_Try it_
Your answer must be an exact transcription of the data, with every picture omitted.
** Opening Information block **
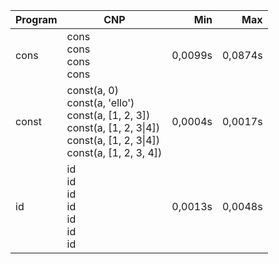 Program | CNP | Min | Max
--- | --- | ---: | ---:
cons | cons<br/>cons<br/>cons<br/>cons | 0,0099s | 0,0874s
const | const(a, 0)<br/>const(a, 'ello')<br/>const(a, [1, 2, 3])<br/>const(a, [1, 2, 3\|4])<br/>const(a, [1, 2, 3\|4])<br/>const(a, [1, 2, 3, 4]) | 0,0004s | 0,0017s
id | id<br/>id<br/>id<br/>id<br/>id<br/>id<br/>id | 0,0013s | 0,0048s
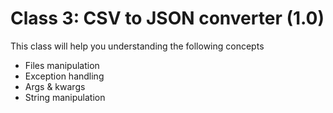 # Class 3: CSV to JSON converter (1.0)

This class will help you understanding the following concepts

- Files manipulation
- Exception handling
- Args & kwargs
- String manipulation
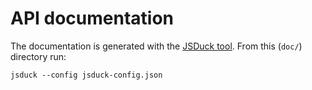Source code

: API documentation
=================

The documentation is generated with the [JSDuck tool](https://github.com/senchalabs/jsduck).
From this (`doc/`) directory run:

    jsduck --config jsduck-config.json
    
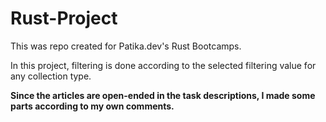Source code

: # Rust-Project
<p>This was repo created for Patika.dev's Rust Bootcamps.</p>
<p>In this project, filtering is done according to the selected filtering value for any collection type.</p>
<p><b>Since the articles are open-ended in the task descriptions, I made some parts according to my own comments.</b></p>
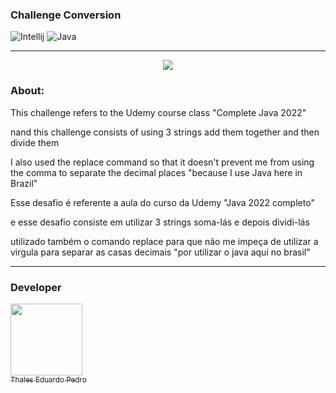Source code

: ### Challenge Conversion
![Intellij](https://img.shields.io/badge/IntelliJ_IDEA-000000.svg?style=for-the-badge&logo=intellij-idea&logoColor=white)
![Java](https://img.shields.io/badge/Java-ED8B00?style=for-the-badge&logo=openjdk&logoColor=white)

---

<p align="center">
<img src="https://img.shields.io/badge/Status-Complete-green20%25">
</p>

### About:

This challenge refers to the Udemy course class "Complete Java 2022"

nand this challenge consists of using 3 strings add them together and then divide them 

I also used the replace command so that it doesn't prevent me from using the comma to separate the decimal places "because I use Java here in Brazil"



Esse desafio é referente a aula do curso da Udemy "Java 2022 completo"

e esse desafio consiste em utilizar 3 strings soma-lás e depois dividi-lás

utilizado também o comando replace para que não me impeça de utilizar a virgula para separar as casas decimais "por utilizar o java aqui no brasil"

---

### Developer

 [<img loading="lazy" src="https://avatars.githubusercontent.com/u/89024257?v=4" width=115><br><sub>Thales Eduardo Pedro</sub>](https://github.com/thales32k0)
** Closing Information block **
_Output below_
 Program | CNP | Min | Max
--- | --- | ---: | ---:
cons | cons<br/>cons<br/>cons<br/>cons | 0,0099s | 0,0874s
const | const(a, 0)<br/>const(a, 'ello')<br/>const(a, [1, 2, 3])<br/>const(a, [1, 2, 3\|4])<br/>const(a, [1, 2, 3\|4])<br/>const(a, [1, 2, 3, 4]) | 0,0004s | 0,0017s
id | id<br/>id<br/>id<br/>id<br/>id<br/>id<br/>id | 0,0013s | 0,0048s
 # Class 3: CSV to JSON converter (1.0)

This class will help you understanding the following concepts

- Files manipulation
- Exception handling
- Args & kwargs
- String manipulation
Source code

: API documentation
=================

The documentation is generated with the [JSDuck tool](https://github.com/senchalabs/jsduck).
From this (`doc/`) directory run:

    jsduck --config jsduck-config.json
    
Source code

: # Rust-Project
<p>This was repo created for Patika.dev's Rust Bootcamps.</p>
<p>In this project, filtering is done according to the selected filtering value for any collection type.</p>
<p><b>Since the articles are open-ended in the task descriptions, I made some parts according to my own comments.</b></p>
Source code

: ### Challenge Conversion
![Intellij](https://img.shields.io/badge/IntelliJ_IDEA-000000.svg?style=for-the-badge&logo=intellij-idea&logoColor=white)
![Java](https://img.shields.io/badge/Java-ED8B00?style=for-the-badge&logo=openjdk&logoColor=white)

---

<p align="center">
<img src="https://img.shields.io/badge/Status-Complete-green20%25">
</p>

### About:

This challenge refers to the Udemy course class "Complete Java 2022"

nand this challenge consists of using 3 strings add them together and then divide them 

I also used the replace command so that it doesn't prevent me from using the comma to separate the decimal places "because I use Java here in Brazil"



Esse desafio é referente a aula do curso da Udemy "Java 2022 completo"

e esse desafio consiste em utilizar 3 strings soma-lás e depois dividi-lás

utilizado também o comando replace para que não me impeça de utilizar a virgula para separar as casas decimais "por utilizar o java aqui no brasil"

---

### Developer

 [<img loading="lazy" src="https://avatars.githubusercontent.com/u/89024257?v=4" width=115><br><sub>Thales Eduardo Pedro</sub>](https://github.com/thales32k0)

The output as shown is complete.